Siria. Senza sosta la tragica avanzata militare turca nel Rojava curdo. Ancora morti e migliaia di curdi sfollati. Cgil-Cisl-Uil: lunedì 14 presidio a Roma in piazza Santi Apostoli. Cortei in tante città

Siria. Senza sosta la tragica avanzata militare turca nel Rojava curdo. Ancora morti e migliaia di curdi sfollati. Cgil-Cisl-Uil: lunedì 14 presidio a Roma in piazza Santi Apostoli. Cortei in tante città

Al quarto giorno dell’operazione “Fonte di pace”, la Turchia conquista una strategica città, Ras Al-Ayn e prepara l’offensiva su Tel Abyad. E gli alleati dell’Esercito libero Siriano piazzano un posto di blocco su un’importante arteria stradale, che taglia tutta l’area su cui punta Ankara, da est a ovest. Intanto, dopo l’Olanda, anche la Germania, alla vigilia del Consiglio Affari Esteri dell’Ue che dovrà decidere le sanzioni contro Ankara, ha sospeso le esportazioni di armi alla Turchia. E la Lega Araba, tornata a parlare con una sola voce dalle ‘primavere arabe’ (unica eccezione il Qatar e la Somalia), ha chiesto alle Nazioni Unite di adottare misure per spingere la Turchia a fermare l’offensiva militare e ritirare “immediatamente” le sue forze dalla Siria; e ha anche chiesto di sospendere il sostegno militare e di intelligence che potrebbe aiutare Ankara nelle operazioni.

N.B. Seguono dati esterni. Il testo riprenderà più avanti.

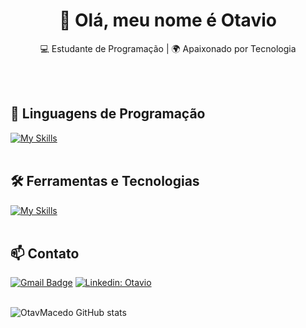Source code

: <h1 align="center">👋 Olá, meu nome é Otavio</h1>

<p align="center">
  💻 Estudante de Programação | 🌍 Apaixonado por Tecnologia
</p><br><br>


## 🚀 Linguagens de Programação
[![My Skills](https://skillicons.dev/icons?i=python)](https://skillicons.dev)<br><br>

## 🛠️ Ferramentas e Tecnologias
[![My Skills](https://skillicons.dev/icons?i=vscode,pycharm,git,github)](https://skillicons.dev)<br><br>

## 📫 Contato

[![Gmail Badge](https://img.shields.io/badge/-otavmacedo04@gmail.com-006bed?style=flat-square&logo=Gmail&logoColor=white&link=mailto:{SeuEmail})](mailto:otavmacedo04@gmail.com)
[![Linkedin: Otavio](https://img.shields.io/badge/-otavio-blue?style=flat-square&logo=Linkedin&logoColor=white&link=https://www.linkedin.com/in/otavio-augusto-macedo-neves-928ab22a1/)](https://www.linkedin.com/in/otavio-augusto-macedo-neves-928ab22a1/)<br><br>


![OtavMacedo GitHub stats](https://github-readme-stats.vercel.app/api?username=OtavMacedo&show_icons=true&theme=radical)<br><br>
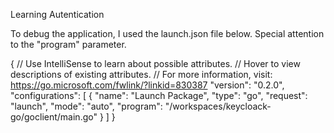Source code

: Learning Autentication


To debug the application, I used the launch.json file below. Special attention to the "program" parameter.

{
    // Use IntelliSense to learn about possible attributes.
    // Hover to view descriptions of existing attributes.
    // For more information, visit: https://go.microsoft.com/fwlink/?linkid=830387
    "version": "0.2.0",
    "configurations": [
        {
            "name": "Launch Package",
            "type": "go",
            "request": "launch",
            "mode": "auto",
            "program": "/workspaces/keycloack-go/goclient/main.go"
        }
    ]
}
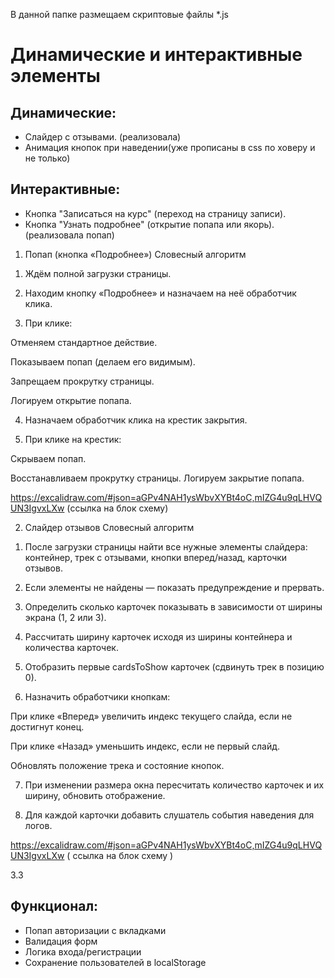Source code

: В данной папке размещаем скриптовые файлы *.js
# Динамические и интерактивные элементы

## Динамические:
- Слайдер с отзывами. (реализовала)
- Анимация кнопок при наведении(уже прописаны в css по ховеру и не только)

## Интерактивные:
- Кнопка "Записаться на курс" (переход на страницу записи).
- Кнопка "Узнать подробнее" (открытие попапа или якорь). (реализовала попап)


1. Попап (кнопка «Подробнее»)
Словесный алгоритм
1) Ждём полной загрузки страницы.

2) Находим кнопку «Подробнее» и назначаем на неё обработчик клика.

3) При клике:

Отменяем стандартное действие.

Показываем попап (делаем его видимым).

Запрещаем прокрутку страницы.

Логируем открытие попапа.

4) Назначаем обработчик клика на крестик закрытия.

5) При клике на крестик:

Скрываем попап.

Восстанавливаем прокрутку страницы.
Логируем закрытие попапа.

https://excalidraw.com/#json=aGPv4NAH1ysWbvXYBt4oC,mIZG4u9qLHVQUN3IgvxLXw (ссылка на блок схему)


2. Слайдер отзывов
Словесный алгоритм

1) После загрузки страницы найти все нужные элементы слайдера: контейнер, трек с отзывами, кнопки вперед/назад, карточки отзывов.

2) Если элементы не найдены — показать предупреждение и прервать.

3) Определить сколько карточек показывать в зависимости от ширины экрана (1, 2 или 3).

4) Рассчитать ширину карточек исходя из ширины контейнера и количества карточек.

5) Отобразить первые cardsToShow карточек (сдвинуть трек в позицию 0).

6) Назначить обработчики кнопкам:

При клике «Вперед» увеличить индекс текущего слайда, если не достигнут конец.

При клике «Назад» уменьшить индекс, если не первый слайд.

Обновлять положение трека и состояние кнопок.

7) При изменении размера окна пересчитать количество карточек и их ширину, обновить отображение.

8) Для каждой карточки добавить слушатель события наведения для логов.

https://excalidraw.com/#json=aGPv4NAH1ysWbvXYBt4oC,mIZG4u9qLHVQUN3IgvxLXw ( ссылка на блок схему )

3.3

## Функционал:
- Попап авторизации с вкладками
- Валидация форм
- Логика входа/регистрации
- Сохранение пользователей в localStorage
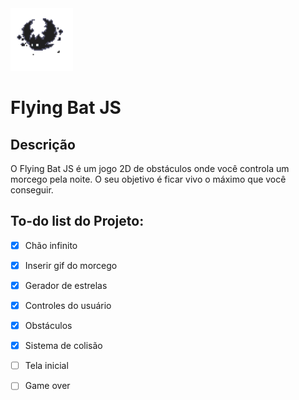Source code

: <img src="./bat.gif" width = 100 height=100/>

# Flying Bat JS

## Descrição
O Flying Bat JS é um jogo 2D de obstáculos onde você controla um morcego pela noite. O seu objetivo é ficar vivo o máximo que você conseguir.

## To-do list do Projeto:
- [x] Chão infinito
- [x] Inserir gif do morcego
- [x] Gerador de estrelas
- [x] Controles do usuário
- [x] Obstáculos
- [x] Sistema de colisão
- [ ] Tela inicial
- [ ] Game over

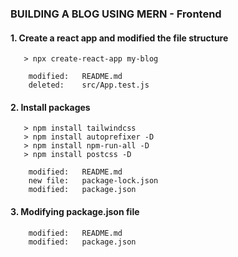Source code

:### BUILDING A BLOG USING MERN - Frontend


#### 1. Create a react app and modified the file structure

       > npx create-react-app my-blog

        modified:   README.md
        deleted:    src/App.test.js


#### 2. Install packages

       > npm install tailwindcss
       > npm install autoprefixer -D
       > npm install npm-run-all -D
       > npm install postcss -D

        modified:   README.md
        new file:   package-lock.json
        modified:   package.json


#### 3. Modifying package.json file

        modified:   README.md
        modified:   package.json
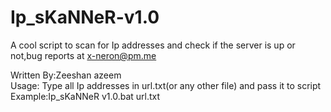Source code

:# Ip_sKaNNeR-v1.0
A cool script to scan for Ip addresses and check if the server is up or not,bug reports at x-neron@pm.me

Written By:Zeeshan azeem
<br>
Usage: Type all Ip addresses in url.txt(or any other file) and pass it to script 
<br>
Example:Ip_sKaNNeR v1.0.bat url.txt

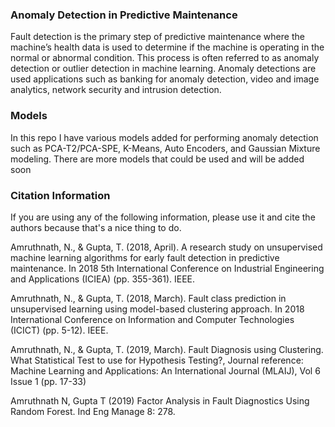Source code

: ### Anomaly Detection in Predictive Maintenance
Fault detection is the primary step of predictive maintenance where the machine’s health data is used to determine if the machine is operating in the normal or abnormal condition. This process is often referred to as anomaly detection or outlier detection in machine learning. Anomaly detections are used applications such as banking for anomaly detection, video and image analytics, network security and intrusion detection. 

### Models
In this repo I have various models added for performing anomaly detection such as PCA-T2/PCA-SPE, K-Means, Auto Encoders, and Gaussian Mixture modeling. There are more models that could be used and will be added soon

### Citation Information
If you are using any of the following information, please use it and cite the authors because that's a nice thing to do. 

Amruthnath, N., & Gupta, T. (2018, April). A research study on unsupervised machine learning algorithms for early fault detection in predictive maintenance. In 2018 5th International Conference on Industrial Engineering and Applications (ICIEA) (pp. 355-361). IEEE.

Amruthnath, N., & Gupta, T. (2018, March). Fault class prediction in unsupervised learning using model-based clustering approach. In 2018 International Conference on Information and Computer Technologies (ICICT) (pp. 5-12). IEEE.

Amruthnath, N., & Gupta, T. (2019, March). Fault Diagnosis using Clustering. What Statistical Test to use for Hypothesis Testing?, Journal reference: Machine Learning and Applications: An International Journal (MLAIJ), Vol 6 Issue 1 (pp. 17-33)

Amruthnath N, Gupta T (2019) Factor Analysis in Fault Diagnostics Using Random Forest. Ind Eng Manage 8: 278.
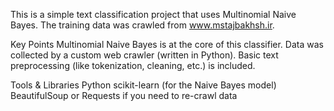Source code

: This is a simple text classification project that uses Multinomial Naive Bayes.
The training data was crawled from www.mstajbakhsh.ir.

Key Points
Multinomial Naive Bayes is at the core of this classifier.
Data was collected by a custom web crawler (written in Python).
Basic text preprocessing (like tokenization, cleaning, etc.) is included.

Tools & Libraries
Python
scikit-learn (for the Naive Bayes model)
BeautifulSoup or Requests if you need to re-crawl data
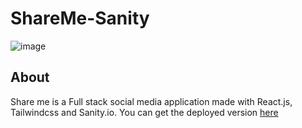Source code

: # ShareMe-Sanity

![image](https://camo.githubusercontent.com/1ea25d0720f48438d0f6b498e75fd220181e989c695311fa0686162ef5cb20ff/68747470733a2f2f692e6962622e636f2f38634c666a33582f696d6167652e706e67)

## About

Share me is a Full stack social media application made with React.js, Tailwindcss and Sanity.io.
You can get the deployed version [here](https://shareme-siri.netlify.app/)
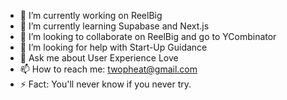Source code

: - 🔭 I’m currently working on ReelBig
- 🌱 I’m currently learning Supabase and Next.js
- 👯 I’m looking to collaborate on ReelBig and go to YCombinator
- 🤔 I’m looking for help with Start-Up Guidance
- 💬 Ask me about User Experience Love
- 📫 How to reach me: twopheat@gmail.com
- ⚡ Fact: You'll never know if you never try.

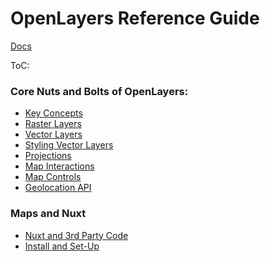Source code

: # OpenLayers Reference Guide

[Docs](https://openlayers.org/en/latest/apidoc/)

ToC:

### Core Nuts and Bolts of OpenLayers:

- [Key Concepts](https://github.com/Adamskoullos/openlayers-guide/blob/main/course_notes/key_concepts.md)
- [Raster Layers]()
- [Vector Layers]()
- [Styling Vector Layers]()
- [Projections]()
- [Map Interactions]()
- [Map Controls]()
- [Geolocation API]()

### Maps and Nuxt

- [Nuxt and 3rd Party Code]()
- [Install and Set-Up]()
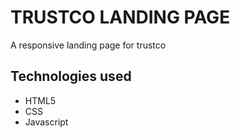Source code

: # TRUSTCO LANDING PAGE

A responsive landing page for trustco

## Technologies used

- HTML5
- CSS
- Javascript
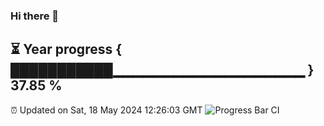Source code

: ### Hi there 👋
⏳ Year progress { ███████████▁▁▁▁▁▁▁▁▁▁▁▁▁▁▁▁▁▁▁ } 37.85 %
---
⏰ Updated on Sat, 18 May 2024 12:26:03 GMT
![Progress Bar CI](https://github.com/liununu/liununu/workflows/Progress%20Bar%20CI/badge.svg)
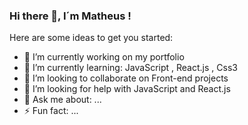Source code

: ### Hi there 👋,  I´m Matheus !



Here are some ideas to get you started:

- 🔭 I’m currently working on my portfolio 
- 🌱 I’m currently learning: JavaScript , React.js , Css3
- 👯 I’m looking to collaborate on  Front-end projects 
- 🤔 I’m looking for help with JavaScript and React.js
- 💬 Ask me about: ...
- ⚡ Fun fact: ...

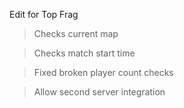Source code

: Edit for Top Frag

> Checks current map

> Checks match start time

> Fixed broken player count checks

> Allow second server integration
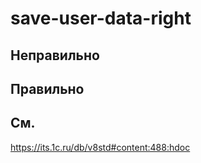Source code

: # save-user-data-right

## Неправильно

## Правильно

## См.
https://its.1c.ru/db/v8std#content:488:hdoc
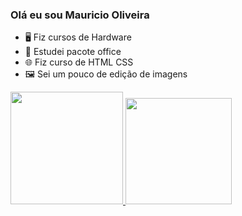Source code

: ### Olá eu sou Mauricio Oliveira

- 🖥 Fiz cursos de Hardware
- 📁 Estudei pacote office
- 🌐 Fiz curso de HTML CSS
- 🖼 Sei um pouco de edição de imagens

<div>
  <a href="https://github.com/Mauricio-Oliveira-01">
    <img height="180em" src="https://github-readme-stats.vercel.app/api?username=Mauricio-Oliveira&include_all_commits=true&show_icons=true&theme=dark&show_owner=true"/>
    <img height="170em" src="https://github-readme-stats.vercel.app/api/top-langs/?username=Mauricio-Oliveira-01&theme=dark&layout=compact"/>
  </a>
</div>

 
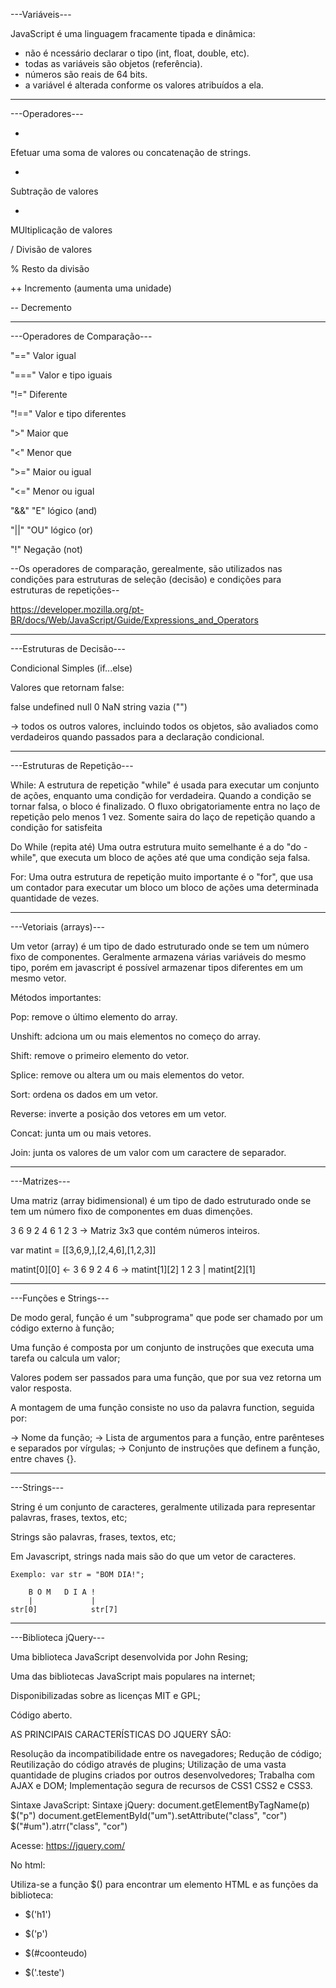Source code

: ---Variáveis---

JavaScript é uma linguagem fracamente tipada e dinâmica:

- não é ncessário declarar o tipo (int, float, double, etc).
- todas as variáveis são objetos (referência).
- números são reais de 64 bits.
- a variável é alterada conforme os valores atribuídos a ela.

---

---Operadores---

+ 
Efetuar uma soma de valores ou concatenação de strings.

-
Subtração de valores

*
MUltiplicação de valores

/
Divisão de valores

%
Resto da divisão

++
Incremento (aumenta uma unidade)

--
Decremento

---

---Operadores de Comparação---

"=="
Valor igual

"==="
Valor e tipo iguais

"!="
Diferente

"!=="
Valor e tipo diferentes

">"
Maior que

"<"
Menor que

">="
Maior ou igual

"<="
Menor ou igual

"&&"
"E" lógico (and)

"||"
"OU" lógico (or)

"!"
Negação (not)

--Os operadores de comparação, gerealmente, são utilizados 
nas condições para estruturas de seleção (decisão) e condições
para estruturas de repetições--

https://developer.mozilla.org/pt-BR/docs/Web/JavaScript/Guide/Expressions_and_Operators

---

---Estruturas de Decisão---

Condicional Simples (if...else)

Valores que retornam false:

false
undefined
null
0
NaN
string vazia ("")

-> todos os outros valores, incluindo todos os objetos, são avaliados como verdadeiros quando passados para a declaração condicional.

---

---Estruturas de Repetição---

While:
A estrutura de repetição "while" é usada para executar um conjunto de ações, enquanto uma condição for verdadeira. Quando a condição se tornar falsa, o bloco é finalizado.
O fluxo obrigatoriamente entra no laço de repetição pelo menos 1 vez.
Somente saira do laço de repetição quando a condição for satisfeita

Do While (repita até)
Uma outra estrutura muito semelhante é a do "do - while", que executa um bloco de ações até que uma condição seja falsa.

For:
Uma outra estrutura de repetição muito importante é o "for", que usa um contador para executar um bloco um bloco de ações uma determinada quantidade de vezes.

---

---Vetoriais (arrays)---

Um vetor (array) é um tipo de dado estruturado onde se tem um número fixo de componentes. Geralmente armazena várias variáveis do mesmo tipo, porém em javascript é possível armazenar tipos diferentes em um mesmo vetor.

Métodos importantes:

Pop: remove o último elemento do array.

Unshift: adciona um ou mais elementos no começo do array.

Shift: remove o primeiro elemento do vetor.

Splice: remove ou altera um ou mais elementos do vetor.

Sort: ordena os dados em um vetor.

Reverse: inverte a posição dos vetores em um vetor.

Concat: junta um ou mais vetores.

Join: junta os valores de um valor com um caractere de separador.

---

---Matrizes---

Uma matriz (array bidimensional) é um tipo de dado estruturado onde se tem um número fixo de componentes em duas dimenções.

3  6  9
2  4  6
1  2  3  -> Matriz 3x3 que contém números inteiros.

var matint = [[3,6,9,],[2,4,6],[1,2,3]]
            
matint[0][0] <-  3  6  9
                 2  4  6 -> matint[1][2]
                 1  2  3
                    |
                matint[2][1]

---

---Funções e Strings---

De modo geral, função é um "subprograma" que pode ser chamado por um código externo à função;

Uma função é composta por um conjunto de instruções que executa uma tarefa ou calcula um valor;

Valores podem ser passados para uma função, que por sua vez retorna um valor resposta.


A montagem de uma função consiste no uso da palavra function, seguida por:

-> Nome da função;
-> Lista de argumentos para a função, entre parênteses e separados por vírgulas;
-> Conjunto de instruções que definem a função, entre chaves {}.

---

---Strings---

String é um conjunto de caracteres, geralmente utilizada para representar palavras, frases, textos, etc;

Strings são palavras, frases, textos, etc;

Em Javascript, strings nada mais são do que um vetor de caracteres. 

    Exemplo: var str = "BOM DIA!";

        B O M   D I A !
        |             |
    str[0]            str[7]

---

---Biblioteca jQuery---

Uma biblioteca JavaScript desenvolvida por John Resing;

Uma das bibliotecas JavaScript mais populares na internet;

Disponibilizadas sobre as licenças MIT e GPL;

Código aberto.

AS PRINCIPAIS CARACTERÍSTICAS DO JQUERY SÂO:

Resolução da incompatibilidade entre os navegadores;
Redução de código;
Reutilização do código através de plugins;
Utilização de uma vasta quantidade de plugins criados por outros desenvolvedores;
Trabalha com AJAX e DOM;
Implementação segura de recursos de CSS1 CSS2 e CSS3.

Sintaxe JavaScript:                                              Sintaxe jQuery:
document.getElementByTagName(p)                                  $("p")
document.getElementById("um").setAttribute("class", "cor")       $("#um").atrr("class", "cor")

Acesse: https://jquery.com/

No html: <script type="text/javascript" src="jquey-3.5.1.js"></script>

Utiliza-se a função $() para encontrar um elemento HTML e as funções da biblioteca:

- $('h1')

- $('p')

- $(#coonteudo)

- $('.teste')
                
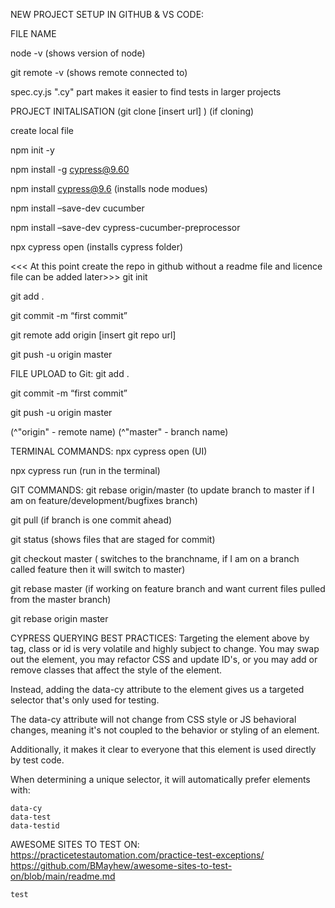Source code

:NEW PROJECT SETUP IN GITHUB & VS CODE:

FILE NAME

node -v
(shows version of node)

git remote -v
(shows remote connected to)

spec.cy.js
".cy" part makes it easier to find tests in larger projects

PROJECT INITALISATION
(git clone [insert url] ) (if cloning)

create local file

npm init -y

npm install -g cypress@9.60

npm install cypress@9.6 (installs node modues)

npm install –save-dev cucumber

npm install –save-dev cypress-cucumber-preprocessor

npx cypress open (installs cypress folder)

<<< At this point create the repo in github without a readme file and licence file can be added later>>>
git init

git add .

git commit -m “first commit”

git remote add origin [insert git repo url]

git push -u origin master

FILE UPLOAD to Git:
git add .

git commit -m “first commit”

git push -u origin master

(^"origin" - remote name)
(^"master" - branch name)

TERMINAL COMMANDS:
npx cypress open (UI)

npx cypress run (run in the terminal)

GIT COMMANDS:
git rebase origin/master 
    (to update branch to master if I am on feature/development/bugfixes branch)

git pull
    (if branch is one commit ahead)

git status
 (shows files that are staged for commit)

 git checkout master
    ( switches to the branchname, if I am on a branch called feature then it will switch to master)

git rebase master 
(if working on feature branch and want current files pulled from the master branch)

git rebase origin master

CYPRESS QUERYING BEST PRACTICES:
Targeting the element above by tag, class or id is very volatile and highly subject to change. You may swap out the element, you may refactor CSS and update ID's, or you may add or remove classes that affect the style of the element.

Instead, adding the data-cy attribute to the element gives us a targeted selector that's only used for testing.

The data-cy attribute will not change from CSS style or JS behavioral changes, meaning it's not coupled to the behavior or styling of an element.

Additionally, it makes it clear to everyone that this element is used directly by test code.

When determining a unique selector, it will automatically prefer elements with:

    data-cy
    data-test
    data-testid

AWESOME SITES TO TEST ON:
https://practicetestautomation.com/practice-test-exceptions/
https://github.com/BMayhew/awesome-sites-to-test-on/blob/main/readme.md


    test

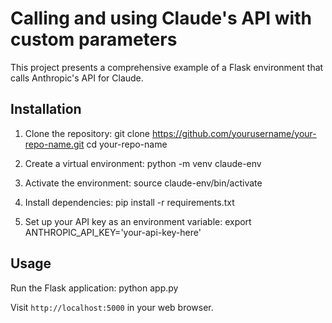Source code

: # Calling and using Claude's API with custom parameters

This project presents a comprehensive example of a Flask environment that calls Anthropic's API for Claude.

## Installation

1. Clone the repository:
git clone https://github.com/yourusername/your-repo-name.git
cd your-repo-name

2. Create a virtual environment:
python -m venv claude-env

3. Activate the environment:
source claude-env/bin/activate

4. Install dependencies:
pip install -r requirements.txt

5. Set up your API key as an environment variable:
export ANTHROPIC_API_KEY='your-api-key-here'

## Usage

Run the Flask application:
python app.py

Visit `http://localhost:5000` in your web browser.


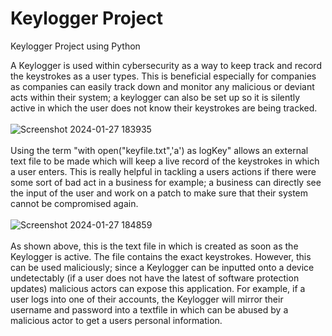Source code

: # Keylogger Project
Keylogger Project using Python

A Keylogger is used within cybersecurity as a way to keep track and record the keystrokes as a user types. This is beneficial especially for companies as companies can easily track down and monitor any malicious or deviant acts within their system; a keylogger can also be set up so it is silently active in which the user does not know their keystrokes are being tracked.
<br>
<br>
![Screenshot 2024-01-27 183935](https://github.com/mholtz15/Keylogger-Project/assets/157908872/4a059bd9-0b22-4ae7-acc3-34c9515cda2c)
<br>
<br>
Using the term "with open("keyfile.txt",'a') as logKey" allows an external text file to be made which will keep a live record of the keystrokes in which a user enters. This is really helpful in tackling a users actions if there were some sort of bad act in a business for example; a business can directly see the input of the user and work on a patch to make sure that their system cannot be compromised again.
<br>
<br>
![Screenshot 2024-01-27 184859](https://github.com/mholtz15/Keylogger-Project/assets/157908872/03b62f4d-95ea-4571-9f3a-341af0e197c0)
<br>
<br>
As shown above, this is the text file in which is created as soon as the Keylogger is active. The file contains the exact keystrokes. However, this can be used maliciously; since a Keylogger can be inputted onto a device undetectably (if a user does not have the latest of software protection updates) malicious actors can expose this application. For example, if a user logs into one of their accounts, the Keylogger will mirror their username and password into a textfile in which can be abused by a malicious actor to get a users personal information.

L’esercito turco è penetrato in Siria la sera del 9 ottobre ed è progressivamente avanzato in territorio siriano conquistando 13 villaggi delle province di Ras al Ayn e Tel Abyad, mentre l’avanzata di Els ha portato al controllo di almeno 4 villaggi nella provincia di Ras Al Ayn. Proprio Els sembra avere svolto un ruolo centrale nelle ultime ore a differenza dell’esercito di terra turco, rispetto ai movimenti del quale oggi non si registrano grandi novità se non il ruolo giocato nella liberazione del centro di Ras al Ayn. Lo sviluppo più importante riguarda proprio quest’ultima cittè, uno dei centri strategici dell’area soggetta ad intervento e “ripulita dai terroristi” dalle forze speciali turche ed al momento sotto controllo di Els e dell’esercito di Ankara. Si tratta di uno sviluppo importante, perche’ Ras al Ayn è stato uno dei primi obiettivi su cui l’esercito turco si è concentrato dall’inizio dell’offensiva, con bombardamenti dalla confinate Ceylanpinar.

Kobane è stata al centro di un giallo nella tarda serata di venerdì, quando si è diffusa la notizia che colpi di artiglieria partiti dalle postazioni della confinante città turca di Suruc, avevano “accidentalmente” colpito una base americana, ferendo marines e francesi della coalizione antiterrorismo. Notizia smentita prima da Ankara e poi da Washington, che ha comunque ammesso che l’artiglieria turca aveva colpito a poche centinaia di metri dalla base, poi abbandonata dagli americani, prima del rientro di oggi da parte dei marines. Un episodio che ha comunque portato alla sospensione delle attività militari turche su Kobane. I marines americani hanno inoltre effettuato un giro di ricognizione nei dintorni di Qamishli, situata vicino il confine est dell’area interessata dall’intervento e altro obiettivo di Ankara, bersagliata negli ultimi due giorni dall’artiglieria pesante turca stanziata a Nusaybin. In base a quanto reso noto da Nazioni Unite e Ong, le città di Tel Abyad e Ras al Ayn sono teatro di una disperata fuga di civili: decine di migliaia hanno lasciato le proprie abitazioni in seguito ai colpi di artiglieria pesante piovuti da oltreconfine e agli scontri di oggi. Sale intanto il bilancio del numero dei miliziani Ypg uccisi, 415 in base a quanto dichiarato dal ministro della Difesa ed ex capo dell’esercito Hulusi Akar questa mattina. Un bilancio destinato ad essere aggiornato dopo quanto accaduto nelle ultime ore, giornata in cui non sono trapelate notizie di militari turchi caduti dopo i due morti di ieri.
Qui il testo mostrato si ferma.